De geheime troeven van kaneel
Kaneel staat al bekend om zijn bacteriostatische en antivirale eigenschappen, en duikt tegenwoordig ook op in het onderzoek naar de ziekte van Alzheimer. In een onderzoek aan de Tel Aviv University hebben Israëlische vorsers muizen blootgesteld aan CEppt, een kaneelextract dat door waterextractie wordt verkregen uit gemalen kaneel2. Dieren die genetisch werden gemanipuleerd om een agressieve vorm van Alzheimer te krijgen, kregen het extract in hun drinkwater toegediend, andere dieren kregen gewoon water.

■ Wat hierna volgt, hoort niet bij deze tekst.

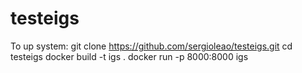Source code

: # testeigs

To up system:
    git clone https://github.com/sergioleao/testeigs.git
    cd testeigs 
    docker build -t igs . 
    docker run -p 8000:8000 igs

Hetzelfde experiment werd uitgevoerd bij vliegen die waren gemuteerd met een menselijk gen dat de ziekte van Alzheimer bevordert en hun levensduur verkort.
Na vier maanden stelden de onderzoekers een opmerkelijke vertraging van de ziekte vast. Het niveau van activiteit en de levensduur van de dieren die het kaneelextract hadden gekregen, waren vergelijkbaar geworden met die van gezonde dieren. Volgens prof. Ovadia, een van de onderzoekers, zijn die resultaten toe te schrijven aan het effect van het extract op de vorming van bèta-amyloïde. Bij een in-vitromodel heeft het team bovendien aangetoond dat CEppt in staat is om amyloïdevezels af te breken die vergelijkbaar zijn met die uit de hersenen en die neuronen vernietigen. Volgens de onderzoekers biedt deze ontdekking niet alleen mogelijkheden in de strijd tegen de ontwikkeling van de ziekte, maar ook in de behandeling ervan.
Een wondermiddel?
We moeten ons nu echter ook niet meteen op kaneel storten… Ten eerste moeten alle onderzoeken nog worden bevestigd bij de mens en ten tweede komen de gebruikte hoeveelheden van het extract overeen met ruim 10 gram rauwe kaneel per dag, wat niet iedereen zal weten te smaken. Hetzelfde geldt trouwens ook voor andere specerijen die, zoals curcumine, bèta-amyloïdewerende eigenschappen hebben. In het kader van een risicoverlagend voedingspatroon kunnen deze natuurlijke producten helpen, maar we mogen ze daarom nog niet als een wondermiddel tegen Alzheimer afschilderen.
- Cao C. et al., J Alzheimers Dis, 2011 ;25(2) :323-35.
- Frydman-Marom A et al., PLoS ONE, 2011;6(1): e16564.